Students at a Massachusetts High School Stage a Walkout to Protest a Racist Film Made by a White Classmate

By Ryan Steal

A walkout was held at a Massachusetts high school on Friday morning to protest a racist video created by a White student to demand a change in the school district’s “culture of racism,” a senior school administrator said.

Kevin W. Mulvey, the superintendent of Quincy Public Schools, remarked, “We heard them today.” In an interview with CNN, he termed the walkout as a protest against “racism, hate speech, and injustice.”

He stated that, besides the recent video, students have previously complained about racism in the school district, and that the district recently dealt with another issue involving hate speech and sexual harassment.

According to the Mulvey and a school district news release, a White freshman created a video over a year ago in which he used racist hate speech towards Black individuals, and it just emerged on social media.

On Tuesday, a Black student confronted a White student about the video, resulting in a physical confrontation.

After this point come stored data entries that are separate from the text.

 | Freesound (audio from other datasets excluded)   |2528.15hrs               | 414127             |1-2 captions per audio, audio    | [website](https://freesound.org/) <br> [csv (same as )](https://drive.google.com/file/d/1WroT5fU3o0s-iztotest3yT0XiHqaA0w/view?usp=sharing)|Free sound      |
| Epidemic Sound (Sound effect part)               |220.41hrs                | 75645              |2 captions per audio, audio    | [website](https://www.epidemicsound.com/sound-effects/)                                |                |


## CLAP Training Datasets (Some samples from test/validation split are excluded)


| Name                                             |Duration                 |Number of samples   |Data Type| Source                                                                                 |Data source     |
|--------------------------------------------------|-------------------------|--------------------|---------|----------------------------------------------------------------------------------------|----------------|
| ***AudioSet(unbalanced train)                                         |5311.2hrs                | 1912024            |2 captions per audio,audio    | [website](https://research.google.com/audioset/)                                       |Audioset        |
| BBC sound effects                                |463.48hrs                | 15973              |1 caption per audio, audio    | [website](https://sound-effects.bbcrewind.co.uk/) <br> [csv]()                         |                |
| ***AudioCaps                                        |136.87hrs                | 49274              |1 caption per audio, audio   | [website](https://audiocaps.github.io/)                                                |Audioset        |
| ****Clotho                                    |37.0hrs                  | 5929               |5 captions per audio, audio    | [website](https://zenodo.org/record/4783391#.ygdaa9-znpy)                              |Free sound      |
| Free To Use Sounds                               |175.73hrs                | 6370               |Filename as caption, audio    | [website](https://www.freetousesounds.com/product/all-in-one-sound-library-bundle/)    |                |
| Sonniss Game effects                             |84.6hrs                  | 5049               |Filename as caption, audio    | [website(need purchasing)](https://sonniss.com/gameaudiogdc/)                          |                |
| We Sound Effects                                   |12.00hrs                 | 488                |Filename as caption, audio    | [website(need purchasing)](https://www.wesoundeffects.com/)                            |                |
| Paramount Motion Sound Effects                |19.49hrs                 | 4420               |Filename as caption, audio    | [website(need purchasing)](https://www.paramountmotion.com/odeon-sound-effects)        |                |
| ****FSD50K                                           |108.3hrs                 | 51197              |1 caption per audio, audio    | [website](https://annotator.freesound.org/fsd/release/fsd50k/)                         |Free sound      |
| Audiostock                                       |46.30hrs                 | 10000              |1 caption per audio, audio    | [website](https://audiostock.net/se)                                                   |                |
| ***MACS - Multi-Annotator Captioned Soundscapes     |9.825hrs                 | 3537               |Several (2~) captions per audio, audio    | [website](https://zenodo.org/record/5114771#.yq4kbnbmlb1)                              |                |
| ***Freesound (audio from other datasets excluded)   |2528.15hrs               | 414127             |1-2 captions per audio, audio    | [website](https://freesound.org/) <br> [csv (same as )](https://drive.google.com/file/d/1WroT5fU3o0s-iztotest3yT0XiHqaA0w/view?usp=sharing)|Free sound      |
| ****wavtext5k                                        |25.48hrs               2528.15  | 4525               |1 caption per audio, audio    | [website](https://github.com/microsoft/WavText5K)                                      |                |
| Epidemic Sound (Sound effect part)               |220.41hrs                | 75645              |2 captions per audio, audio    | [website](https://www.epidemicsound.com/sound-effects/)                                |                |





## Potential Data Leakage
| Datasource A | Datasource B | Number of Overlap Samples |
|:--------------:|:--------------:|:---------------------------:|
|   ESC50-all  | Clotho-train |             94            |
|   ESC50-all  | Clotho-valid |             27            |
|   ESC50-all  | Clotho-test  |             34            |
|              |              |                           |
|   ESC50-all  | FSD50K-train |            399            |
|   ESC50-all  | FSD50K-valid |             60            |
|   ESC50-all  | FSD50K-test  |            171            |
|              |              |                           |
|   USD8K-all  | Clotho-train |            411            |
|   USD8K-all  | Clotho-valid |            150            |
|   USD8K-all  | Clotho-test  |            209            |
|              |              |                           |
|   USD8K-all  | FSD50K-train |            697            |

Mulvey stated that the White student was hurt and required  treatment for head injuries.

According to the superintendent, students in the walkout demanded disciplinary action against the White student but no disciplinary action against the Black student, as well as an instant change in how the administration handles racism.

Mulvey stated that internet rumors are spreading that just the student who started the fight would be penalized.

“While the specifics cannot be shared, there are serious long-term consequences for the student who created the video,” Mulvey warned, saying the student would face a disciplinary hearing the following week.

School authorities say they were met with an instance of hate speech and sexual harassment when a student-athlete recorded a video that was circulated on social media.

The school district said the film featured “racist and derogatory” remarks against African Americans, despite being made in the name of athletic competition.

“It is a major concern for all of us that these media files reflect popular culture, but the students involved lack the maturity and understanding of their impact on the school community of creating and sharing such content,” the school district said.

According to District officials, an inquiry is ongoing, and “offensive and dangerous behavior” will not be permitted. They went on to say that all the pupils implicated would be held responsible and disciplined appropriately.